§ Work order
Send back the records exactly as written, with no images.

- - - - - - -

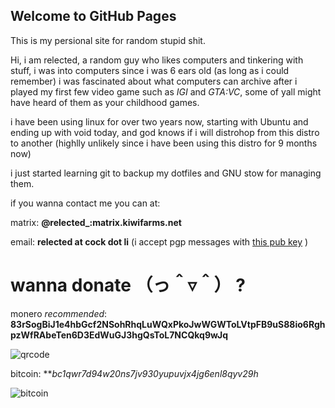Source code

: ## Welcome to GitHub Pages
This is my persional site for random stupid shit.

Hi, i am relected, a random guy who likes computers and tinkering with stuff, i was into computers since i was 6 ears old (as long as i could remember)
i was fascinated about what computers can archive after i played my first few video game such as *IGI* and *GTA:VC*, some of yall might have heard of them as your childhood games.

i have been using linux for over two years now, starting with Ubuntu and ending up with void today, and god knows if i will distrohop from this distro to another (highlly unlikely since i have been using this distro for 9 months now)

i just started learning git to backup my dotfiles and GNU stow for managing them.

if you wanna contact me you can at:

matrix: **@relected_:matrix.kiwifarms.net**

email: **relected at cock dot li** (i accept pgp messages with [this pub key](https://keys.openpgp.org/vks/v1/by-fingerprint/DB4FC69B2E9803D8B66C8F004361636F20F5A509) )

# wanna donate （っ＾▿＾） ?

monero *recommended*: **83rSogBiJ1e4hbGcf2NSohRhqLuWQxPkoJwWGWToLVtpFB9uS88io6RghpzWfRAbeTen6D3EdWuGJ3hgQsToL7NCQkq9wJq**

![qrcode](https://user-images.githubusercontent.com/61807003/151673316-260b84da-5e14-4a91-9c5a-fea9b5dc924e.png)

bitcoin: ***bc1qwr7d94w20ns7jv930yupuvjx4jg6enl8qyv29h*

![bitcoin](https://user-images.githubusercontent.com/61807003/151673507-4468163a-c6f4-4c8c-aef7-5ceaa26cfb73.png)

- - - - - - -

§ Solution to this exercise
Source code

: ## Welcome to GitHub Pages
This is my persional site for random stupid shit.

Hi, i am relected, a random guy who likes computers and tinkering with stuff, i was into computers since i was 6 ears old (as long as i could remember)
i was fascinated about what computers can archive after i played my first few video game such as *IGI* and *GTA:VC*, some of yall might have heard of them as your childhood games.

i have been using linux for over two years now, starting with Ubuntu and ending up with void today, and god knows if i will distrohop from this distro to another (highlly unlikely since i have been using this distro for 9 months now)

i just started learning git to backup my dotfiles and GNU stow for managing them.

if you wanna contact me you can at:

matrix: **@relected_:matrix.kiwifarms.net**

email: **relected at cock dot li** (i accept pgp messages with [this pub key](https://keys.openpgp.org/vks/v1/by-fingerprint/DB4FC69B2E9803D8B66C8F004361636F20F5A509) )

# wanna donate （っ＾▿＾） ?

monero *recommended*: **83rSogBiJ1e4hbGcf2NSohRhqLuWQxPkoJwWGWToLVtpFB9uS88io6RghpzWfRAbeTen6D3EdWuGJ3hgQsToL7NCQkq9wJq**

![qrcode](https://user-images.githubusercontent.com/61807003/151673316-260b84da-5e14-4a91-9c5a-fea9b5dc924e.png)

bitcoin: ***bc1qwr7d94w20ns7jv930yupuvjx4jg6enl8qyv29h*

![bitcoin](https://user-images.githubusercontent.com/61807003/151673507-4468163a-c6f4-4c8c-aef7-5ceaa26cfb73.png)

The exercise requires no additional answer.